Abstract

This presentation reports the light and electron microscopic findings relating to the vascular and glomerular changes in the kidney in a series of 25 patients having malignant hypertension, the hemolytic-uremic syndrome, scleroderma, or toxemia of pregnancy. The pathologic changes were generally similar in each of the diseases studied, the changes being related more to the severity and duration of injury than to the specific disease. Vascular narrowing was due mainly to intimal thickening, and by light microscopy the lesions were categorized as onionskin, mucinous, or fibrous with or without associated elastosis. Intimal erythrocyte extravasation, fibrinoid necrosis, and luminal thrombosis were also seen.
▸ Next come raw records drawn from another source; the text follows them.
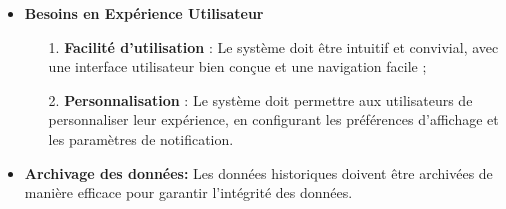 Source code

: \begin{itemize}
        \item\textbf{Besoins en Expérience Utilisateur}
    
                \begin{enumerate}
                    \item[1.] \textbf{Facilité d'utilisation} : Le système doit être intuitif et convivial, avec une interface utilisateur bien conçue et une navigation facile ;
                    
                    \item[2.] \textbf{Personnalisation} : Le système doit permettre aux utilisateurs de personnaliser leur expérience, en configurant les préférences d'affichage et les paramètres de notification.
                \end{enumerate}
        \item \textbf{Archivage des données: }Les données historiques doivent être archivées de manière efficace pour garantir l'intégrité des données.
  \end{itemize}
Electron microscopy provided additional morphologic information: Myointimal cells were found to be the cellular component in each type of intimal thickening; it was possible to distinguish collagen from large intimal accumulations of basement membrane material; mucinous intimal material was characterized ultrastructurally; and fibrinoid necrosis was identified as a lesion inconstantly associated with cellular necrosis and consisting mainly of fibrinoid material and small deposits of fibrin. It seems likely that there is a common pathogenesis for intimal thickening in a variety of diseases and that this involves endothelial cell damage and increased permeability, leakage of serum and crythrocytes into the intima, and a healing reaction of the vessel wall developing from migration of smooth muscle cells into the intima with subsequent myointimal cell proliferation and fibrogenesis. A common glomerular change in all diseases studied was a striking accumulation of electron lucent material between the endothelium and the lamina densa of the basement membrane. This lesion was interpreted as a manifestation of acute ischemia.